Limature future a parte, è invece certo che nella mappa ora al vaglio dell’Ispettorato sulla sicurezza nucleare sono incluse alcune decine di siti con dimensioni che vanno dai 150 ai 1.500 ettari, tutti lontani da corsi d’acqua e dai centri abitati. L’area che verrà scelta ospiterà una struttura (un deposito con annesso parco tecnologico) progettata per custodire 100 mila metri cubi di scorie e con requisiti tali da garantire la massima condizione di sicurezza, anche a fronte di attentati della più varia natura, persino attacchi aerei.
Entro la prima decade di giugno, ossia qualche giorno dopo le elezioni europee, il dossier sarà sul tavolo dei ministri Di Maio e Sergio Costa (Ambiente) per il via libera alla pubblicazione della lista delle aree. Ma il condizionale è d’obbligo dato il clima di perenne campagna elettorale. Che è fattore che pesa, eccome: ne sa qualcosa l’ex ministro del Mise Carlo Calenda che, a sorpresa, si disse pronto a rivelarne i contenuti prima delle politiche del 4 marzo 2018. Ma non se ne fece più nulla. Fibrillazioni politiche a parte, c’è pure il rinnovo dei vertici di Sogin che a breve concluderanno il mandato con l’approvazione del bilancio. Altro snodo significativo per sondare le reali intenzioni del governo sul deposito.
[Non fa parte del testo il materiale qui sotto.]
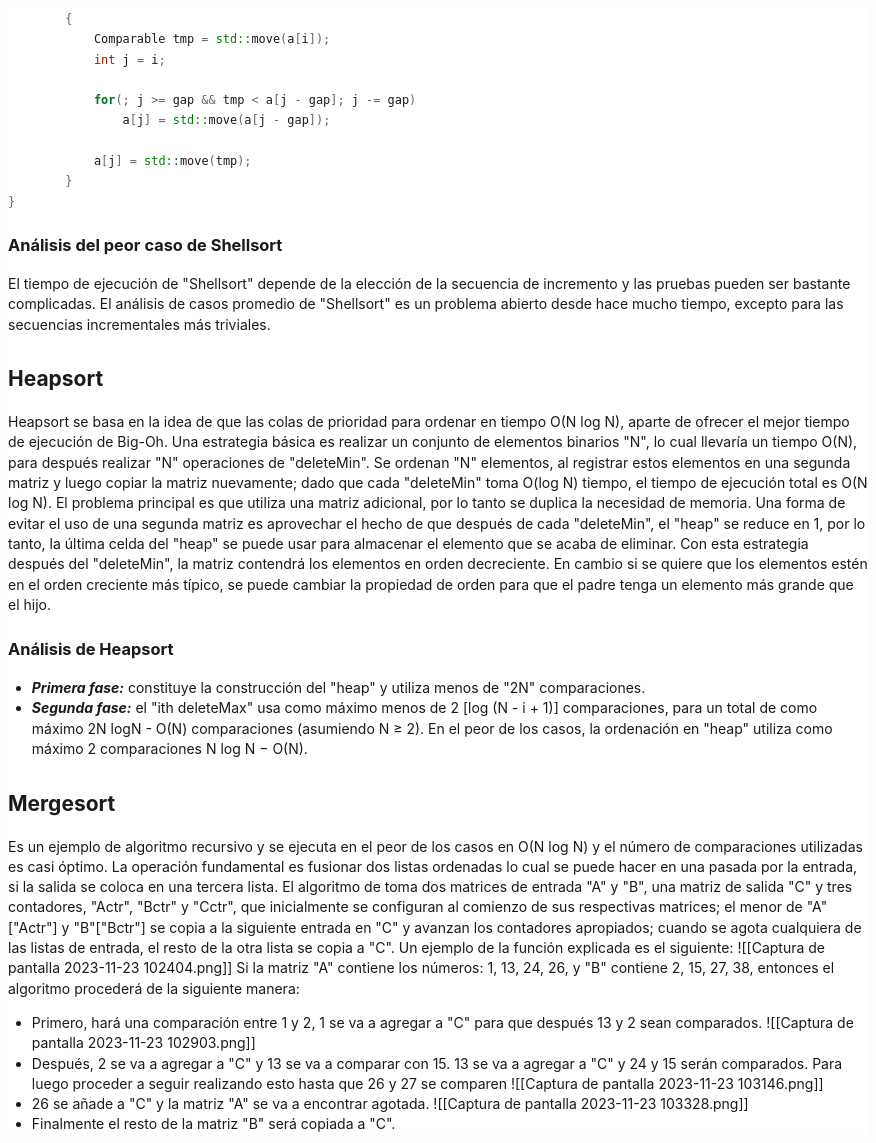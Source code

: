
 ```c++
        {
            Comparable tmp = std::move(a[i]);
            int j = i;
            
            for(; j >= gap && tmp < a[j - gap]; j -= gap)
                a[j] = std::move(a[j - gap]);
            
            a[j] = std::move(tmp);
        }
}
```
### Análisis del peor caso de Shellsort
El tiempo de ejecución de "Shellsort" depende de la elección de la secuencia de incremento y las pruebas pueden ser bastante complicadas. El análisis de casos promedio de "Shellsort" es un problema abierto desde hace mucho tiempo, excepto para las secuencias incrementales más triviales.
## Heapsort
Heapsort se basa en la idea de que las colas de prioridad para ordenar en tiempo O(N log N), aparte de ofrecer el mejor tiempo de ejecución de Big-Oh. Una estrategia básica es realizar un conjunto de elementos binarios "N", lo cual llevaría un tiempo O(N), para después realizar "N" operaciones de "deleteMin". Se ordenan "N" elementos, al registrar estos elementos en una segunda matriz y luego copiar la matriz nuevamente; dado que cada "deleteMin" toma O(log N) tiempo, el tiempo de ejecución total es O(N log N).
El problema principal es que utiliza una matriz adicional, por lo tanto se duplica la necesidad de memoria. Una forma de evitar el uso de una segunda matriz es aprovechar el hecho de que después de cada "deleteMin", el "heap" se reduce en 1, por lo tanto, la última celda del "heap" se puede usar para almacenar el elemento que se acaba de eliminar.
Con esta estrategia después del "deleteMin", la matriz contendrá los elementos en orden decreciente. En cambio si se quiere que los elementos estén en el orden creciente más típico, se puede cambiar la propiedad de orden para que el padre tenga un elemento más grande que el hijo.
### Análisis de Heapsort
- ***Primera fase:*** constituye la construcción del "heap" y utiliza menos de "2N" comparaciones.
- ***Segunda fase:*** el "ith deleteMax" usa como máximo menos de 2 [log (N - i + 1)] comparaciones, para un total de como máximo 2N logN - O(N) comparaciones (asumiendo N ≥ 2).
En el peor de los casos, la ordenación en "heap" utiliza como máximo 2 comparaciones N log N − O(N).
## Mergesort
Es un ejemplo de algoritmo recursivo y se ejecuta en el peor de los casos en O(N log N) y el número de comparaciones utilizadas es casi óptimo. La operación fundamental es fusionar dos listas ordenadas lo cual se puede hacer en una pasada por la entrada, si la salida se coloca en una tercera lista. 
El algoritmo de toma dos matrices de entrada "A" y "B", una matriz de salida "C" y tres contadores, "Actr", "Bctr" y "Cctr", que inicialmente se configuran al comienzo de sus respectivas matrices; el menor de "A"["Actr"] y "B"["Bctr"] se copia a la siguiente entrada en "C" y avanzan los contadores apropiados; cuando se agota cualquiera de las listas de entrada, el resto de la otra lista se copia a "C".
Un ejemplo de la función explicada es el siguiente:
![[Captura de pantalla 2023-11-23 102404.png]]
Si la matriz "A" contiene los números: 1, 13, 24, 26, y  "B" contiene 2, 15, 27, 38, entonces el algoritmo procederá de la siguiente manera:
- Primero, hará una comparación entre 1 y 2, 1 se va a agregar a "C" para que después 13 y 2 sean comparados.
![[Captura de pantalla 2023-11-23 102903.png]]
- Después, 2 se va a agregar a "C" y 13 se va a comparar con 15. 13 se va a agregar a "C" y 24 y 15 serán comparados. Para luego proceder a seguir realizando esto hasta que 26 y 27 se comparen
![[Captura de pantalla 2023-11-23 103146.png]]
- 26 se añade a "C" y la matriz "A" se va a encontrar agotada.
![[Captura de pantalla 2023-11-23 103328.png]]
- Finalmente el resto de la matriz "B" será copiada a "C".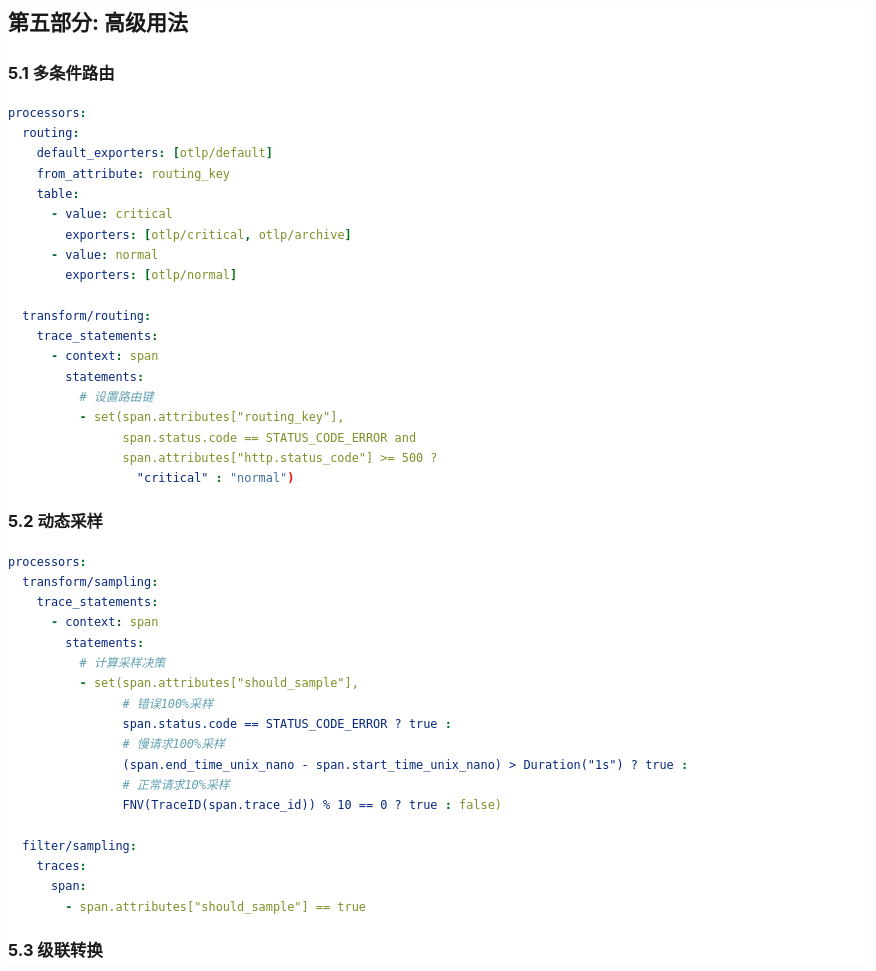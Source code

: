 
## 第五部分: 高级用法

### 5.1 多条件路由

```yaml
processors:
  routing:
    default_exporters: [otlp/default]
    from_attribute: routing_key
    table:
      - value: critical
        exporters: [otlp/critical, otlp/archive]
      - value: normal
        exporters: [otlp/normal]
  
  transform/routing:
    trace_statements:
      - context: span
        statements:
          # 设置路由键
          - set(span.attributes["routing_key"], 
                span.status.code == STATUS_CODE_ERROR and 
                span.attributes["http.status_code"] >= 500 ? 
                  "critical" : "normal")
```

### 5.2 动态采样

```yaml
processors:
  transform/sampling:
    trace_statements:
      - context: span
        statements:
          # 计算采样决策
          - set(span.attributes["should_sample"], 
                # 错误100%采样
                span.status.code == STATUS_CODE_ERROR ? true :
                # 慢请求100%采样
                (span.end_time_unix_nano - span.start_time_unix_nano) > Duration("1s") ? true :
                # 正常请求10%采样
                FNV(TraceID(span.trace_id)) % 10 == 0 ? true : false)
  
  filter/sampling:
    traces:
      span:
        - span.attributes["should_sample"] == true
```

### 5.3 级联转换

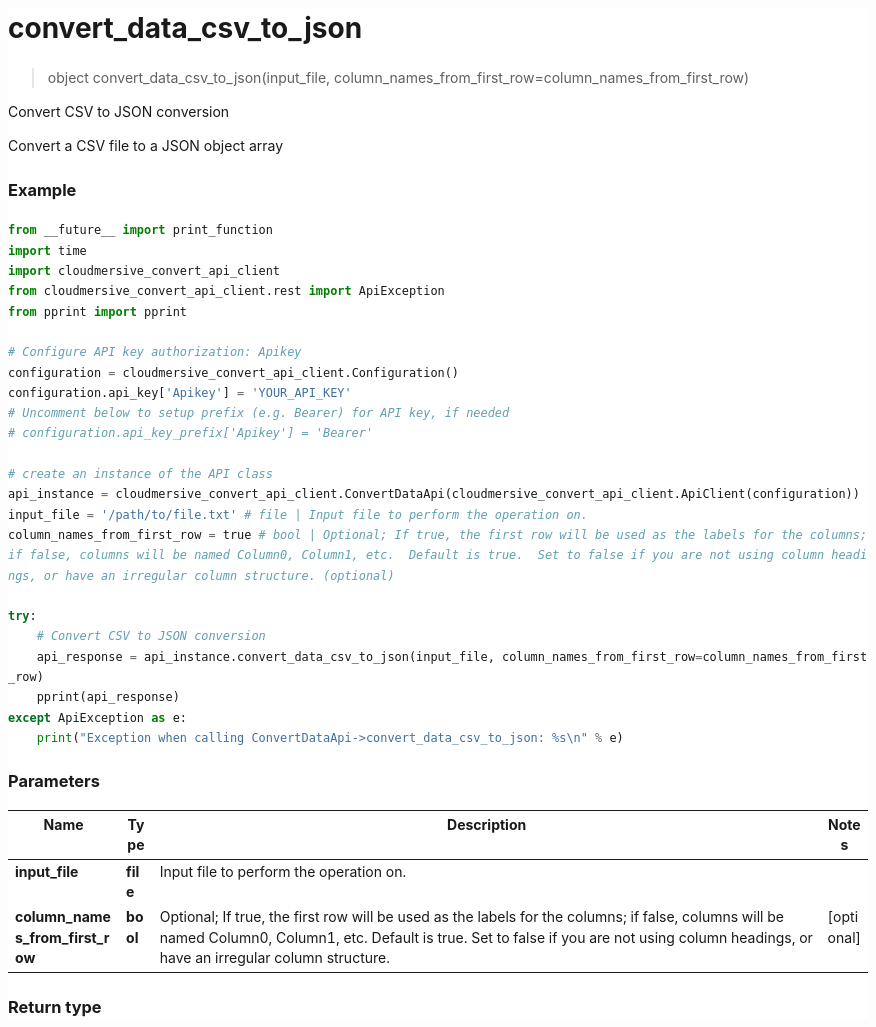 
# **convert_data_csv_to_json**
> object convert_data_csv_to_json(input_file, column_names_from_first_row=column_names_from_first_row)

Convert CSV to JSON conversion

Convert a CSV file to a JSON object array

### Example
```python
from __future__ import print_function
import time
import cloudmersive_convert_api_client
from cloudmersive_convert_api_client.rest import ApiException
from pprint import pprint

# Configure API key authorization: Apikey
configuration = cloudmersive_convert_api_client.Configuration()
configuration.api_key['Apikey'] = 'YOUR_API_KEY'
# Uncomment below to setup prefix (e.g. Bearer) for API key, if needed
# configuration.api_key_prefix['Apikey'] = 'Bearer'

# create an instance of the API class
api_instance = cloudmersive_convert_api_client.ConvertDataApi(cloudmersive_convert_api_client.ApiClient(configuration))
input_file = '/path/to/file.txt' # file | Input file to perform the operation on.
column_names_from_first_row = true # bool | Optional; If true, the first row will be used as the labels for the columns; if false, columns will be named Column0, Column1, etc.  Default is true.  Set to false if you are not using column headings, or have an irregular column structure. (optional)

try:
    # Convert CSV to JSON conversion
    api_response = api_instance.convert_data_csv_to_json(input_file, column_names_from_first_row=column_names_from_first_row)
    pprint(api_response)
except ApiException as e:
    print("Exception when calling ConvertDataApi->convert_data_csv_to_json: %s\n" % e)
```

### Parameters

Name | Type | Description  | Notes
------------- | ------------- | ------------- | -------------
 **input_file** | **file**| Input file to perform the operation on. | 
 **column_names_from_first_row** | **bool**| Optional; If true, the first row will be used as the labels for the columns; if false, columns will be named Column0, Column1, etc.  Default is true.  Set to false if you are not using column headings, or have an irregular column structure. | [optional] 

### Return type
Lo smantellamento degli impianti nucleari italiani ha risentito negli anni delle mancate decisioni sulla destinazione finale delle scorie, mentre inesorabilmente sono continuate a correre le spese per questa attività finanziata dai contribuenti con le bollette elettriche: dal 2001 un conto di circa 4 miliardi di cui 1,7 per il trasferimento nel Regno Unito e in Francia dei materiali a più alta attività che una volta sottoposti a trattamento faranno poi ritorno in Italia. Quando? Tra il 2020 e il 2025, secondo quanto previsto dal contratto del 2007 con la francese Areva. Che, temendo che alla fine possano restargli sul groppone oltre i termini concordati, ha già interrotto l’importazione dell’ultimo stock di materiali pronti a varcare le Alpi. Il nuovo Eldorado, si fa per dire, delle scorie italiane pare essere la Slovacchia. Dove saranno portati 5.500 fusti di resine utilizzate in passato per la filtrazione dell’acqua del reattore di Caorso che altrimenti non potrà essere smantellato. E 350 fusti di fanghi che a breve, sempre da quel sito, dovrebbero partire con destinazione Bohunice dopo che nel 2015 la società slovacca Javys si è aggiudicata in associazione con Ansaldo un contratto multimilionario.
E poco importa se per poterli incenerire è stato necessario realizzare ex novo un impianto di macinazione preliminarmente dei materiali. Dopo l’estate, se i test andranno a buon fine, inizieranno i trasporti dall’Italia su scala industriale verso la Slovacchia. Che è ritenuta una metà appetibile, se è vero che sempre nello stesso impianto finiranno altri 1.000 fusti di rifiuti liquidi radioattivi provenienti dal deposito di Cemerad di Statte (Taranto).
Se in Slovacchia verranno bruciati (le ceneri torneranno a Caorso), i metalli delle ex centrali di Garigliano, Latina e Trino finiranno, invece, in Svezia per essere fusi forse già entro l’anno: anche in questo caso una volta completate le operazioni i materiali torneranno nei siti italiani da dove sono partiti. E sempre in attesa di poterli poi portare al deposito nazionale. Forse.